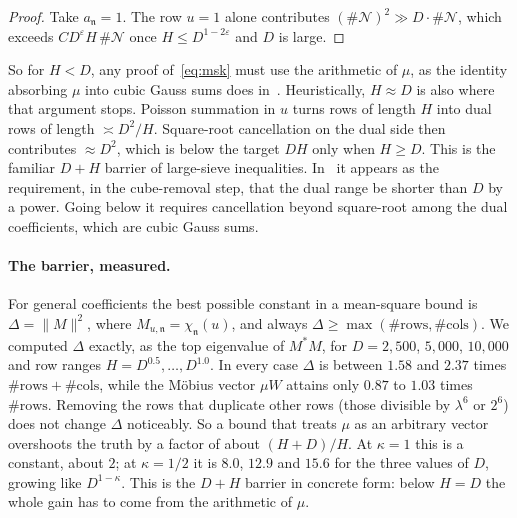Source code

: \documentclass[11pt]{article}
\theoremstyle{remark}
\begin{document}
\begin{proof}
Take $a_{\mathfrak n}=1$. The row $u=1$ alone contributes
$(\#\mathcal N)^2\gg D\cdot\#\mathcal N$, which exceeds $C D^{\varepsilon}H\,\#\mathcal N$
once $H\le D^{1-2\varepsilon}$ and $D$ is large.
\end{proof}

So for $H<D$, any proof of~\eqref{eq:msk} must use the arithmetic of $\mu$, as the identity
absorbing $\mu$ into cubic Gauss sums does in~\cite{OAI}. Heuristically, $H\approx D$ is
also where that argument stops. Poisson summation in $u$ turns rows of length $H$ into dual
rows of length $\asymp D^2/H$. Square-root cancellation on the dual side then contributes
$\approx D^2$, which is below the target $DH$ only when $H\ge D$. This is the familiar
$D+H$ barrier of large-sieve inequalities. In~\cite{OAI} it appears as the requirement, in
the cube-removal step, that the dual range be shorter than $D$ by a power. Going below it
requires cancellation beyond square-root among the dual coefficients, which are cubic Gauss
sums.

\paragraph{The barrier, measured.} For general coefficients the best possible constant in a
mean-square bound is $\Delta=\|M\|^2$, where $M_{u,\mathfrak n}=\chi_{\mathfrak n}(u)$, and
always $\Delta\ge\max(\#\text{rows},\#\text{cols})$. We computed $\Delta$ exactly, as the top
eigenvalue of $M^{*}M$, for $D=2{,}500$, $5{,}000$, $10{,}000$ and row ranges
$H=D^{0.5},\dots,D^{1.0}$. In every case $\Delta$ is between $1.58$ and $2.37$ times
$\#\text{rows}+\#\text{cols}$, while the Möbius vector $\mu W$ attains only $0.87$ to $1.03$
times $\#\text{rows}$. Removing the rows that duplicate other rows (those divisible by
$\lambda^6$ or $2^6$) does not change $\Delta$ noticeably. So a bound that treats $\mu$ as an
arbitrary vector overshoots the truth by a factor of about $(H+D)/H$. At $\kappa=1$ this is a
constant, about $2$; at $\kappa=1/2$ it is $8.0$, $12.9$ and $15.6$ for the three values of
$D$, growing like $D^{1-\kappa}$. This is the $D+H$ barrier in concrete form: below $H=D$ the
whole gain has to come from the arithmetic of $\mu$.
\end{document}
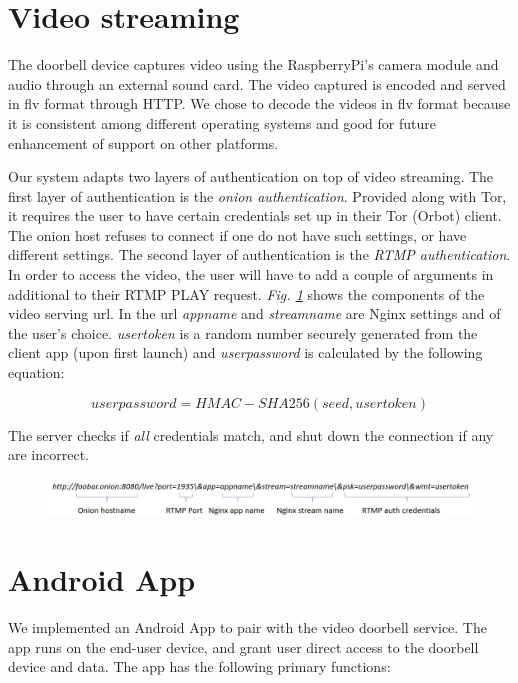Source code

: \section{Video streaming}
The doorbell device captures video using the RaspberryPi's camera module and audio through an external sound card. The video captured is encoded and served in flv format through HTTP. We chose to decode the videos in flv format because it is consistent among different operating systems and good for future enhancement of support on other platforms. 

Our system adapts two layers of authentication on top of video streaming. The first layer of authentication is the \textit{onion authentication}. Provided along with Tor, it requires the user to have certain credentials set up in their Tor (Orbot) client. The onion host refuses to connect if one do not have such settings, or have different settings. The second layer of authentication is the \textit{RTMP authentication}. In order to access the video, the user will have to add a couple of arguments in additional to their RTMP PLAY request. \textit{Fig. \ref{fig:url}} shows the components of the video serving url. In the url \textit{appname} and \textit{streamname} are Nginx settings and of the user's choice. \textit{usertoken} is a random number securely generated from the client app (upon first launch) and \textit{userpassword} is calculated by the following equation:

\[
userpassword = HMAC-SHA256(seed, usertoken)
\]

The server checks if \textit{all} credentials match, and shut down the connection if any are incorrect.

\begin{figure}
	\includegraphics[width=\linewidth]{fig_url.jpg}
	\caption{}
	\label{fig:url}
\end{figure}



\section{Android App}
We implemented an Android App to pair with the video doorbell service. The app runs on the end-user device, and grant user direct access to the doorbell device and data. The app has the following primary functions:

TASK REQUIREMENTS
Throughout the data, tally the lines that hold the string "kappa" and report the tally alone.

ANSWER TO THIS EXERCISE
3